Multi-Time Frame Analysis
Think of Price Action in terms of waves. There are some waves which are large, and some are small. If a large wave is flowing towards the shore, and a small wave is going away from the shore, what will happen to the small wave when it meets the large
wave? Obviously, it will start flowing back towards the shore, in line with the large wave. There is no small wave capable to turning the course of the large wave, atleast in the now.

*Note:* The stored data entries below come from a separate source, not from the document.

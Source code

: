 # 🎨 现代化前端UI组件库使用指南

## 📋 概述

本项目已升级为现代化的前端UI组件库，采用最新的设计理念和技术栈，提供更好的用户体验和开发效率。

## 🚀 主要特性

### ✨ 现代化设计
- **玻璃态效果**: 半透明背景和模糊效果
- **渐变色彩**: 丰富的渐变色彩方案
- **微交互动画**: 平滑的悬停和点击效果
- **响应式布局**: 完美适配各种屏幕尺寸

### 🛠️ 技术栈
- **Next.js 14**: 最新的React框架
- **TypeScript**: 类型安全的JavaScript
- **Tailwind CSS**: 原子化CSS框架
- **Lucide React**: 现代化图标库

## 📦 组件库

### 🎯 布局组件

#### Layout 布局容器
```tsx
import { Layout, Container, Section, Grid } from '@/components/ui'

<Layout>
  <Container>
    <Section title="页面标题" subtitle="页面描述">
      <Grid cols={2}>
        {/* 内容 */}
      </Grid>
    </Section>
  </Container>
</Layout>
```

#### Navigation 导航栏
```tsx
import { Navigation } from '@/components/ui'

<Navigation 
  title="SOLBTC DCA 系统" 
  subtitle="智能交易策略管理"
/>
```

Now think of Candles in terms of waves. If the Weekly Candle (large wave) is Up, and Daily
Candle (medium wave) is Down, and Hourly Candle (smaller wave) is Down, will the Price go down. It may, and be enough to keep prices down and turn the Weekly Candle also down. The odds of this happening though are less. Therefore in Multi-Time Frame analysis one should trade
with the larger Trend. If the Weekly Candle is Down, and Daily Candle is Down, then, when the Hourly Candle goes Down, one can take a Short trade.
Vica-versa, when the Weekly Candle is Up, and Daily Candle is Up, then, when the Hourly Candle also goes Up, one may take a
Long trade. We are looking for all time-frames to be in alignment, before taking the trade. This results in two clear benefits.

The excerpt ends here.